(Data extracted from a collection)
::::

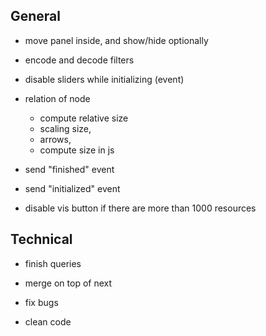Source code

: 
General
-------

* move panel inside, and show/hide optionally

* encode and decode filters

* disable sliders while initializing
  (event)

* relation of node
  * compute relative size
  * scaling size, 
  * arrows, 
  * compute size in js

* send "finished" event 

* send "initialized" event 

* disable vis button if there are more than 1000 resources

Technical
---------

* finish queries

* merge on top of next 

* fix bugs

* clean code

::::

#### [Task goal]
Leave out the pictures and reproduce the rest of the records exactly.

#### [Result of the task]
Source code

: 
General
-------

* move panel inside, and show/hide optionally

* encode and decode filters

* disable sliders while initializing
  (event)

* relation of node
  * compute relative size
  * scaling size, 
  * arrows, 
  * compute size in js

* send "finished" event 

* send "initialized" event 

* disable vis button if there are more than 1000 resources

Technical
---------

* finish queries

* merge on top of next 

* fix bugs

* clean code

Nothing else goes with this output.